◆ **Problem to solve**
Exactly reproduce the lines from the line containing "### 2.1 组件注册器" to the end of the data below, inclusive, and nothing else.

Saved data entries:
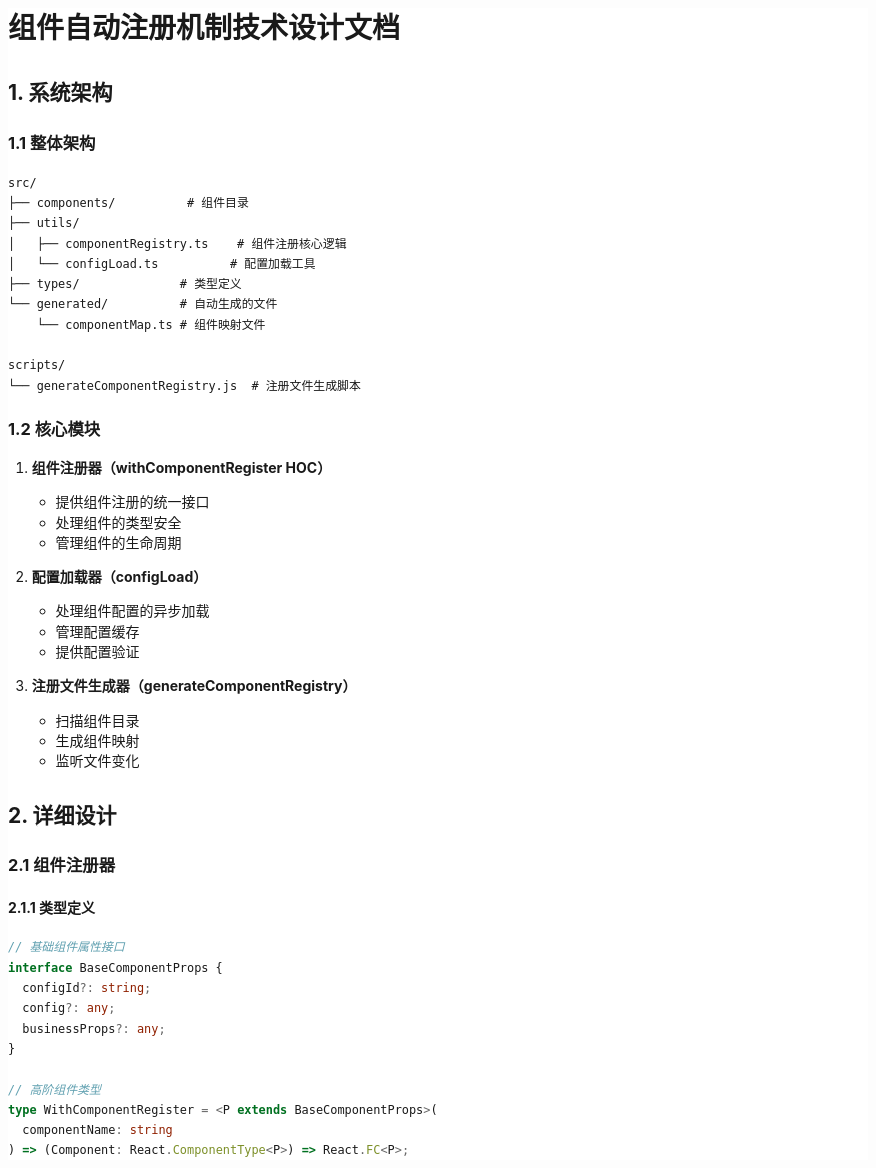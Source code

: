 # 组件自动注册机制技术设计文档

## 1. 系统架构

### 1.1 整体架构

```
src/
├── components/          # 组件目录
├── utils/
│   ├── componentRegistry.ts    # 组件注册核心逻辑
│   └── configLoad.ts          # 配置加载工具
├── types/              # 类型定义
└── generated/          # 自动生成的文件
    └── componentMap.ts # 组件映射文件

scripts/
└── generateComponentRegistry.js  # 注册文件生成脚本
```

### 1.2 核心模块

1. **组件注册器（withComponentRegister HOC）**
   - 提供组件注册的统一接口
   - 处理组件的类型安全
   - 管理组件的生命周期

2. **配置加载器（configLoad）**
   - 处理组件配置的异步加载
   - 管理配置缓存
   - 提供配置验证

3. **注册文件生成器（generateComponentRegistry）**
   - 扫描组件目录
   - 生成组件映射
   - 监听文件变化

## 2. 详细设计

### 2.1 组件注册器

#### 2.1.1 类型定义

```typescript
// 基础组件属性接口
interface BaseComponentProps {
  configId?: string;
  config?: any;
  businessProps?: any;
}

// 高阶组件类型
type WithComponentRegister = <P extends BaseComponentProps>(
  componentName: string
) => (Component: React.ComponentType<P>) => React.FC<P>;
```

◆ **Answer to this task**
### 2.1 组件注册器

#### 2.1.1 类型定义

```typescript
// 基础组件属性接口
interface BaseComponentProps {
  configId?: string;
  config?: any;
  businessProps?: any;
}

// 高阶组件类型
type WithComponentRegister = <P extends BaseComponentProps>(
  componentName: string
) => (Component: React.ComponentType<P>) => React.FC<P>;
```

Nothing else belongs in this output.